• Work task:
Search the records below for "been"; copy each line that has it.

• Available records:
:::

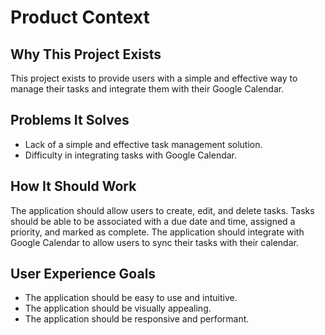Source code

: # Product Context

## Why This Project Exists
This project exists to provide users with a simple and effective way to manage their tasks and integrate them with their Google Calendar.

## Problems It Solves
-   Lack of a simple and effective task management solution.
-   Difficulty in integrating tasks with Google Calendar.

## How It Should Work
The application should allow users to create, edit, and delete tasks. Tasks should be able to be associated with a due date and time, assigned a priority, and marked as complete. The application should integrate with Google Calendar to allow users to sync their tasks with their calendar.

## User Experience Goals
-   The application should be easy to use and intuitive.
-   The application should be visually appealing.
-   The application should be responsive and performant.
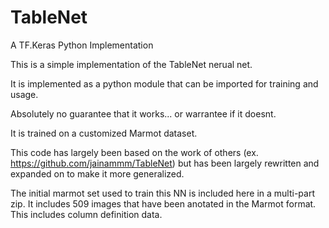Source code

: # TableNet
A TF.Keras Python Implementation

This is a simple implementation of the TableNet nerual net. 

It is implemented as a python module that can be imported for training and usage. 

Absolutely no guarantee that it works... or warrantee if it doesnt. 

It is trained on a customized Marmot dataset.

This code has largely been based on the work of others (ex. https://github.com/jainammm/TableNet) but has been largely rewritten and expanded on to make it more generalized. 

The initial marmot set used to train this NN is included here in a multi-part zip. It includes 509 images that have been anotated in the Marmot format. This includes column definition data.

:::

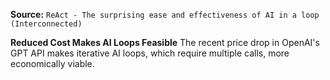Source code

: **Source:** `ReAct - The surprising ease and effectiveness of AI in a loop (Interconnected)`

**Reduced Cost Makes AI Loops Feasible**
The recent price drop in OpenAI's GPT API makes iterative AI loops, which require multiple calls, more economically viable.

:::

• Expected output:
This code has largely been based on the work of others (ex. https://github.com/jainammm/TableNet) but has been largely rewritten and expanded on to make it more generalized. 
The initial marmot set used to train this NN is included here in a multi-part zip. It includes 509 images that have been anotated in the Marmot format. This includes column definition data.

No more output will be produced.